▸ Task statement
From the records below, output exactly the lines running from the line containing "als vollständig geschlossen." through the line containing "Focusing on the", and no others.

▸ Records supplied
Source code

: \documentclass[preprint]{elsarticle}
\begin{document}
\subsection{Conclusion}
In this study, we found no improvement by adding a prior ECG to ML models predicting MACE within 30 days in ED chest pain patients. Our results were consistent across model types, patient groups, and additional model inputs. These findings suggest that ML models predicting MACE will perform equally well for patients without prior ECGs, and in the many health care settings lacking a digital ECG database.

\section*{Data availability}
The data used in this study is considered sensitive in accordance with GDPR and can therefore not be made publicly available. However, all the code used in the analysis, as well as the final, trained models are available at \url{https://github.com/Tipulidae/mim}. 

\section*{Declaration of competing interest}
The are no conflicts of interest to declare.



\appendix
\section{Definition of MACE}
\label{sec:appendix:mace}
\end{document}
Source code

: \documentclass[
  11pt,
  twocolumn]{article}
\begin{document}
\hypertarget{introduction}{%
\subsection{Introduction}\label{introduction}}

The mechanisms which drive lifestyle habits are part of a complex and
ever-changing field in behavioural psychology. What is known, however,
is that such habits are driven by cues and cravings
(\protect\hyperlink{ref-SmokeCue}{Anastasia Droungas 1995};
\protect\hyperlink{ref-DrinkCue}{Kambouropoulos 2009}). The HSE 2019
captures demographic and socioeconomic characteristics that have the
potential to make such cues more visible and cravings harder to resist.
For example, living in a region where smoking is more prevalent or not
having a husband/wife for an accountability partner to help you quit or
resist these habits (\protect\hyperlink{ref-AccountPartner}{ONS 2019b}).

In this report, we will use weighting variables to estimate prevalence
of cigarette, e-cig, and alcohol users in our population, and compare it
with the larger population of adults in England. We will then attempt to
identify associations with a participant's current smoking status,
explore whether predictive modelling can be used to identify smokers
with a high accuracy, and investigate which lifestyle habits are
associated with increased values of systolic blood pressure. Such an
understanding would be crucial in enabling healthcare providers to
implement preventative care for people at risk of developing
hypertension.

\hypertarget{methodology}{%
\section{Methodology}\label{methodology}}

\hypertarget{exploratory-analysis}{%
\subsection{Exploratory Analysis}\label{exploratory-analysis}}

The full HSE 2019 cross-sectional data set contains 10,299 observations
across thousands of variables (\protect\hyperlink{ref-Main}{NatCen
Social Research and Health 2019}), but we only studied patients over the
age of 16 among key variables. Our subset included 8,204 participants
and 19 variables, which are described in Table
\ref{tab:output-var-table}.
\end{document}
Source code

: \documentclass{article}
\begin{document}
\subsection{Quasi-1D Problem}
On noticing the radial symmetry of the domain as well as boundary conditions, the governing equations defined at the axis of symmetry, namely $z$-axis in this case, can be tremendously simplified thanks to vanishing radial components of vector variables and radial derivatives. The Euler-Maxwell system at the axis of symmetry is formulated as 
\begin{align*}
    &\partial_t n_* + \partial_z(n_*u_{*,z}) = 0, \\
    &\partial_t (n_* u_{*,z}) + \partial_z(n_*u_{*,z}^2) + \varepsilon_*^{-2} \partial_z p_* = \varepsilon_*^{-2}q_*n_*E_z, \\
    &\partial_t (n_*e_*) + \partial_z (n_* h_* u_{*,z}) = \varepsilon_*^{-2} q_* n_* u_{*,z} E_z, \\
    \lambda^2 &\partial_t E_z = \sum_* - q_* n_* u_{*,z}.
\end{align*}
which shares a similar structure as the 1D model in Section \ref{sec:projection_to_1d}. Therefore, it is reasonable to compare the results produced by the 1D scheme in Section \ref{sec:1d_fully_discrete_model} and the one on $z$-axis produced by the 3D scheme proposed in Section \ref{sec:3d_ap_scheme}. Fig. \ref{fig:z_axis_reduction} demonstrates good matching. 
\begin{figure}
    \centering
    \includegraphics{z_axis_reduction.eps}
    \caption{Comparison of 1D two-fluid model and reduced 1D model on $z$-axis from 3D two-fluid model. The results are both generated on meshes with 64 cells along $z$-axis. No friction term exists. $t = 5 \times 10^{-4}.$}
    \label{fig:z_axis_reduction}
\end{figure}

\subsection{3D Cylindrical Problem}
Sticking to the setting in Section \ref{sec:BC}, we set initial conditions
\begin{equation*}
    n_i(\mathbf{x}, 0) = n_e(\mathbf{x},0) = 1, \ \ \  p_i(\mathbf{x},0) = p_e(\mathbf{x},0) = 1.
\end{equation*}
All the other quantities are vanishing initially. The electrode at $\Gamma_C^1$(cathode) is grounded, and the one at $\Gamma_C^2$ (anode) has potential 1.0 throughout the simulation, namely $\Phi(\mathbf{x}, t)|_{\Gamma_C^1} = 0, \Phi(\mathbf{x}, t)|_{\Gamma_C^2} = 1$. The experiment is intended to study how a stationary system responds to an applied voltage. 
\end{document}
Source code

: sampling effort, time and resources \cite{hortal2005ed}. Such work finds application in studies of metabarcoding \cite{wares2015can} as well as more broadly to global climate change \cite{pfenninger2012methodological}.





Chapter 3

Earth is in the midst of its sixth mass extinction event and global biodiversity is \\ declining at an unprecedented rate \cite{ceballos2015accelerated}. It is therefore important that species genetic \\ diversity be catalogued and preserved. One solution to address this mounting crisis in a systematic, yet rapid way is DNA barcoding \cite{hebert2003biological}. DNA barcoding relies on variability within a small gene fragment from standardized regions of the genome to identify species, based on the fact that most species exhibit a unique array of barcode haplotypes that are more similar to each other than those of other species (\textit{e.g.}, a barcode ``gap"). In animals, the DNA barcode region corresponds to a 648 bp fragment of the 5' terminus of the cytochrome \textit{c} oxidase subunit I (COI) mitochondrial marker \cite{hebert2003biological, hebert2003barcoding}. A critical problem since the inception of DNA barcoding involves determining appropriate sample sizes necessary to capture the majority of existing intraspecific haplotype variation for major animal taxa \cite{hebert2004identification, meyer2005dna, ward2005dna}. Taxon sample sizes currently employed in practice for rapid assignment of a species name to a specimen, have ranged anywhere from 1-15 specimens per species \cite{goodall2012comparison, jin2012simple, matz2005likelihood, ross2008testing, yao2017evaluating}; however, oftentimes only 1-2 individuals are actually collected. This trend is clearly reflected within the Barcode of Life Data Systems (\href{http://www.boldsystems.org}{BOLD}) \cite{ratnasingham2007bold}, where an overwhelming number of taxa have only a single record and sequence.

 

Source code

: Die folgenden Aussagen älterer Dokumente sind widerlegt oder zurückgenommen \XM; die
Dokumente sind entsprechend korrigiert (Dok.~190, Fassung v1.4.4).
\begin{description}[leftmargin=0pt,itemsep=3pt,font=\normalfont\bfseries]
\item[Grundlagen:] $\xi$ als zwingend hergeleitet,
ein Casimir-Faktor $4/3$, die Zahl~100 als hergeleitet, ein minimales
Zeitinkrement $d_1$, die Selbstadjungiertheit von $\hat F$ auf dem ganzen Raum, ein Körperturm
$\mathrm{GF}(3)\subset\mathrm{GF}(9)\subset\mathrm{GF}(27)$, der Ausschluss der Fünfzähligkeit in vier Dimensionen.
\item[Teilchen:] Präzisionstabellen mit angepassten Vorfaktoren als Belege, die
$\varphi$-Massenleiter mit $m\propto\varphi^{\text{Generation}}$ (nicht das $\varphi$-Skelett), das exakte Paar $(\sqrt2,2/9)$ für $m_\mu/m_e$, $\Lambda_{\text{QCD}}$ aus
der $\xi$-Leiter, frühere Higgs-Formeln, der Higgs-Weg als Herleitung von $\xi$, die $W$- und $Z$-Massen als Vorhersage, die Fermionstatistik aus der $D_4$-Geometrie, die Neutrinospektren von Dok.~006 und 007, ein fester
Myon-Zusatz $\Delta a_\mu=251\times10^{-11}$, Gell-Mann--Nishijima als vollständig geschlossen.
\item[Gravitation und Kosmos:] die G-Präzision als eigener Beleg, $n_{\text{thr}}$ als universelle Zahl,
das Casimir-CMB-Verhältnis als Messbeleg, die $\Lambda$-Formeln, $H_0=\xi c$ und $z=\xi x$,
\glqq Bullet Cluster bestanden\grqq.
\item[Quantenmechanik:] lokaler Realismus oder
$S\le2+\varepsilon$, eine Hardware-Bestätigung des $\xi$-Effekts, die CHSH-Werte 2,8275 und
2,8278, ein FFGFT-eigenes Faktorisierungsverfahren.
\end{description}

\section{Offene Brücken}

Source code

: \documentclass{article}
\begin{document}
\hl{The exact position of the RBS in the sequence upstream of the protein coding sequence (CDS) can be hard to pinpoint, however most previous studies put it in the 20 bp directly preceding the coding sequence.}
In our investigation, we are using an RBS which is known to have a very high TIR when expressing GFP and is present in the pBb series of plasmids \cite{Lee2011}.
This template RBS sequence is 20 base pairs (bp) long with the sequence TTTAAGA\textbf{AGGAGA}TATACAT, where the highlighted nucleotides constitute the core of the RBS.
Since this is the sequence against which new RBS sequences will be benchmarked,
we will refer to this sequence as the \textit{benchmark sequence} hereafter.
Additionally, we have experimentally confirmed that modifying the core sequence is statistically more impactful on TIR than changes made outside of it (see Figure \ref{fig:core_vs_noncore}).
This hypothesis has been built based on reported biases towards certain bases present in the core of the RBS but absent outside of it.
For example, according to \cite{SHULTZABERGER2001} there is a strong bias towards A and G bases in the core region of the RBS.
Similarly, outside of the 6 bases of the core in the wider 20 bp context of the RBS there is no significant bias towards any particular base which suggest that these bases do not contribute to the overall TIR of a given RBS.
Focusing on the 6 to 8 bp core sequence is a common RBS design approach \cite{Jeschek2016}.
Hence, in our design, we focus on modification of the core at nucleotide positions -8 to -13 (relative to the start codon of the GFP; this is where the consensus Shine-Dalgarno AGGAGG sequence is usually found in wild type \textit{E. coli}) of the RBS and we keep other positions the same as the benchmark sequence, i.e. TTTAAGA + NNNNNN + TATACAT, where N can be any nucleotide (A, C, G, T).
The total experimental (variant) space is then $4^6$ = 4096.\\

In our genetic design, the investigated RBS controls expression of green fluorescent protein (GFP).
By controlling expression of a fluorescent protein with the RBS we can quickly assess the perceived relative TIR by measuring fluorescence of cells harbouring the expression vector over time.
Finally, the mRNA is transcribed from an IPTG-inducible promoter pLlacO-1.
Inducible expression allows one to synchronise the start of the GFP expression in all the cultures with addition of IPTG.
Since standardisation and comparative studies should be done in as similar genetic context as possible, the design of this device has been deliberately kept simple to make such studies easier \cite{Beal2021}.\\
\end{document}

▸ Your solution
Myon-Zusatz $\Delta a_\mu=251\times10^{-11}$, Gell-Mann--Nishijima als vollständig geschlossen.
\item[Gravitation und Kosmos:] die G-Präzision als eigener Beleg, $n_{\text{thr}}$ als universelle Zahl,
das Casimir-CMB-Verhältnis als Messbeleg, die $\Lambda$-Formeln, $H_0=\xi c$ und $z=\xi x$,
\glqq Bullet Cluster bestanden\grqq.
\item[Quantenmechanik:] lokaler Realismus oder
$S\le2+\varepsilon$, eine Hardware-Bestätigung des $\xi$-Effekts, die CHSH-Werte 2,8275 und
2,8278, ein FFGFT-eigenes Faktorisierungsverfahren.
\end{description}

\section{Offene Brücken}

Source code

: \documentclass{article}
\begin{document}
\hl{The exact position of the RBS in the sequence upstream of the protein coding sequence (CDS) can be hard to pinpoint, however most previous studies put it in the 20 bp directly preceding the coding sequence.}
In our investigation, we are using an RBS which is known to have a very high TIR when expressing GFP and is present in the pBb series of plasmids \cite{Lee2011}.
This template RBS sequence is 20 base pairs (bp) long with the sequence TTTAAGA\textbf{AGGAGA}TATACAT, where the highlighted nucleotides constitute the core of the RBS.
Since this is the sequence against which new RBS sequences will be benchmarked,
we will refer to this sequence as the \textit{benchmark sequence} hereafter.
Additionally, we have experimentally confirmed that modifying the core sequence is statistically more impactful on TIR than changes made outside of it (see Figure \ref{fig:core_vs_noncore}).
This hypothesis has been built based on reported biases towards certain bases present in the core of the RBS but absent outside of it.
For example, according to \cite{SHULTZABERGER2001} there is a strong bias towards A and G bases in the core region of the RBS.
Similarly, outside of the 6 bases of the core in the wider 20 bp context of the RBS there is no significant bias towards any particular base which suggest that these bases do not contribute to the overall TIR of a given RBS.
Focusing on the 6 to 8 bp core sequence is a common RBS design approach \cite{Jeschek2016}.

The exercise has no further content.